Data shown START

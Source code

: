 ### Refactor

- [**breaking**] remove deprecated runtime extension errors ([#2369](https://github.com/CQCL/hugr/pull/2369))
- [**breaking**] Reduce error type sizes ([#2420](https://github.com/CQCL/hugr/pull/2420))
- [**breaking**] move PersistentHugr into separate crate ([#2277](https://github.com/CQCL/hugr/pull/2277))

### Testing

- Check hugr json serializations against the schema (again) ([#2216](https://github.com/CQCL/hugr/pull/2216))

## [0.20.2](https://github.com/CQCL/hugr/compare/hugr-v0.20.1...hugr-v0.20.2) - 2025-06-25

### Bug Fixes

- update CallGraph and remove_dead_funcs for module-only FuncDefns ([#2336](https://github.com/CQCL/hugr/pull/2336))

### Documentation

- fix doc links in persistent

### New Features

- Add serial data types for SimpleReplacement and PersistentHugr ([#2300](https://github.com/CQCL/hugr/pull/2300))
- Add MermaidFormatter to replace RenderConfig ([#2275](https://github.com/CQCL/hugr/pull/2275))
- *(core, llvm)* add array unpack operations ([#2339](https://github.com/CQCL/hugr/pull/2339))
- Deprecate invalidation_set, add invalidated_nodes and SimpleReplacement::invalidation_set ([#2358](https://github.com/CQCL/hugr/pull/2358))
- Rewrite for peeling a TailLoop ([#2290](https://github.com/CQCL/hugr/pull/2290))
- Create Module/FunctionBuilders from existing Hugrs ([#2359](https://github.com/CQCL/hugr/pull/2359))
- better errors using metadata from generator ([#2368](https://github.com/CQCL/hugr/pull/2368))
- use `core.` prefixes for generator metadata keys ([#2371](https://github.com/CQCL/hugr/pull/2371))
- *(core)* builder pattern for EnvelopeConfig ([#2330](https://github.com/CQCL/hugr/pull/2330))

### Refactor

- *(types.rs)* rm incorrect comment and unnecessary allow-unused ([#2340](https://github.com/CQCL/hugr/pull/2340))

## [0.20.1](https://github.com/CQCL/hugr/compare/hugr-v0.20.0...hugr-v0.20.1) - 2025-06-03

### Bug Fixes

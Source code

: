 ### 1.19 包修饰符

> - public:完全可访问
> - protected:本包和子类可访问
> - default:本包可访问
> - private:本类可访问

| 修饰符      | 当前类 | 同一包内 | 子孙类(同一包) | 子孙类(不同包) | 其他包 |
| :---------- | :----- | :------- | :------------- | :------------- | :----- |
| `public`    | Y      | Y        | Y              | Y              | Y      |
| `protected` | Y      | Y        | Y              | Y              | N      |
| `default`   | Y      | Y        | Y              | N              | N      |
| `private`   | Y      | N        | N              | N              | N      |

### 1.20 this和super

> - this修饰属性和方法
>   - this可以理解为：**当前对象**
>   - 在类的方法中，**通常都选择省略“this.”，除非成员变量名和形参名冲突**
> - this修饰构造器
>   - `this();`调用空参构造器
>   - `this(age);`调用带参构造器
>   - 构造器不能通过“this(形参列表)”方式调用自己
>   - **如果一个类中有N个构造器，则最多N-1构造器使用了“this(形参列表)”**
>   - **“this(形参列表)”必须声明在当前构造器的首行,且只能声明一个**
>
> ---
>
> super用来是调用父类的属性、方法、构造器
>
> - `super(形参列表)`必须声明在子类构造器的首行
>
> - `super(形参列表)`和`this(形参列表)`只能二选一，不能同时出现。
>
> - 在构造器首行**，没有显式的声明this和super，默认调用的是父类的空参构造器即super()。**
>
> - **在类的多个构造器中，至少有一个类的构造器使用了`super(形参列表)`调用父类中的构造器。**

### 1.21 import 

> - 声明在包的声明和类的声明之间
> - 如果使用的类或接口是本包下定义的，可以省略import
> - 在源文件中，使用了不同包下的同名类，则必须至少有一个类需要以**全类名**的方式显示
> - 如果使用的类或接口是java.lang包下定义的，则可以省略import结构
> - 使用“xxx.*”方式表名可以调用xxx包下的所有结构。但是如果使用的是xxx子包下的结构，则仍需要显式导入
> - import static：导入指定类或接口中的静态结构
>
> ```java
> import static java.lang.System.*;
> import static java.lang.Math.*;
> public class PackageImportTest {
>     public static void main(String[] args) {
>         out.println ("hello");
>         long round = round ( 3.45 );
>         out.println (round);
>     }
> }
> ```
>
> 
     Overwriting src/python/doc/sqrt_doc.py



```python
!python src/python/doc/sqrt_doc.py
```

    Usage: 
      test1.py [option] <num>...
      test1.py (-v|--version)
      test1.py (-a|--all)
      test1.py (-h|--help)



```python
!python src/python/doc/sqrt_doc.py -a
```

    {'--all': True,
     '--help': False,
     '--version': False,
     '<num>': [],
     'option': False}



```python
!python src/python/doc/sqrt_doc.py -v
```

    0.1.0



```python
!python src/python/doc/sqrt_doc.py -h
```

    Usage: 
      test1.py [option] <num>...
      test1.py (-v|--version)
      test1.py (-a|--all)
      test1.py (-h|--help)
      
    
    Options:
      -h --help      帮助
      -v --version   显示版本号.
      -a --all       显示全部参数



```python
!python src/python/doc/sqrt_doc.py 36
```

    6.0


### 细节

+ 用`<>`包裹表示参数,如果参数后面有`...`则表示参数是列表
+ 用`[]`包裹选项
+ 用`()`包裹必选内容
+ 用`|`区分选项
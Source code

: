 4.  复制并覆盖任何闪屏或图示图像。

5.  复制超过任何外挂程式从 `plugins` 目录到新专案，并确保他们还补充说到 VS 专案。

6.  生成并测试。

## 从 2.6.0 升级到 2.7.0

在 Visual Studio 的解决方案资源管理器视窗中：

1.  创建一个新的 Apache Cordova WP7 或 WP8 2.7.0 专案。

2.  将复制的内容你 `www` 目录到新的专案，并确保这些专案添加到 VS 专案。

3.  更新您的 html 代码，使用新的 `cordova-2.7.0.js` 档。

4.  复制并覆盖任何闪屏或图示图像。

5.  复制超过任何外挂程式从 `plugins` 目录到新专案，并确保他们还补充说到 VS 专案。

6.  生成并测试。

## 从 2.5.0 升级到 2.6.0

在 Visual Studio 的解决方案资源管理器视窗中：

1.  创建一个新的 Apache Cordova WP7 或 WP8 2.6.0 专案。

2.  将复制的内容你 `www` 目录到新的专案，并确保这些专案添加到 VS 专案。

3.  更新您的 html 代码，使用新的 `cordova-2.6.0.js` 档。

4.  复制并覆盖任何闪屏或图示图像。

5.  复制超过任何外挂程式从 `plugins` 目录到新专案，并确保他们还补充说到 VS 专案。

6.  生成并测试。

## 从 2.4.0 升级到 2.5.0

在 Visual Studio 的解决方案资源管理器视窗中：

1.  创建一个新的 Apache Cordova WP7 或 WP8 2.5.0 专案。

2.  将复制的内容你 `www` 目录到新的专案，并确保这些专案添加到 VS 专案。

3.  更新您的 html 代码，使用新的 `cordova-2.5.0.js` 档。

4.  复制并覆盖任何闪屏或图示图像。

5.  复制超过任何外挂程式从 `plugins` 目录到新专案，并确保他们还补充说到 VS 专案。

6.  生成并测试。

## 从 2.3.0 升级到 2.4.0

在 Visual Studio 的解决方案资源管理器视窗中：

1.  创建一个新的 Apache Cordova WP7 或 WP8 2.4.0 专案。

Data shown END

● **Your instructions**: Repeat only what lies between the first line of the data and the line containing "### New Features", both of those lines included, exactly as it stands.

● **Solution to this problem**:
Source code

: ### Refactor

- [**breaking**] remove deprecated runtime extension errors ([#2369](https://github.com/CQCL/hugr/pull/2369))
- [**breaking**] Reduce error type sizes ([#2420](https://github.com/CQCL/hugr/pull/2420))
- [**breaking**] move PersistentHugr into separate crate ([#2277](https://github.com/CQCL/hugr/pull/2277))

### Testing

- Check hugr json serializations against the schema (again) ([#2216](https://github.com/CQCL/hugr/pull/2216))

## [0.20.2](https://github.com/CQCL/hugr/compare/hugr-v0.20.1...hugr-v0.20.2) - 2025-06-25

### Bug Fixes

- update CallGraph and remove_dead_funcs for module-only FuncDefns ([#2336](https://github.com/CQCL/hugr/pull/2336))

### Documentation

- fix doc links in persistent

### New Features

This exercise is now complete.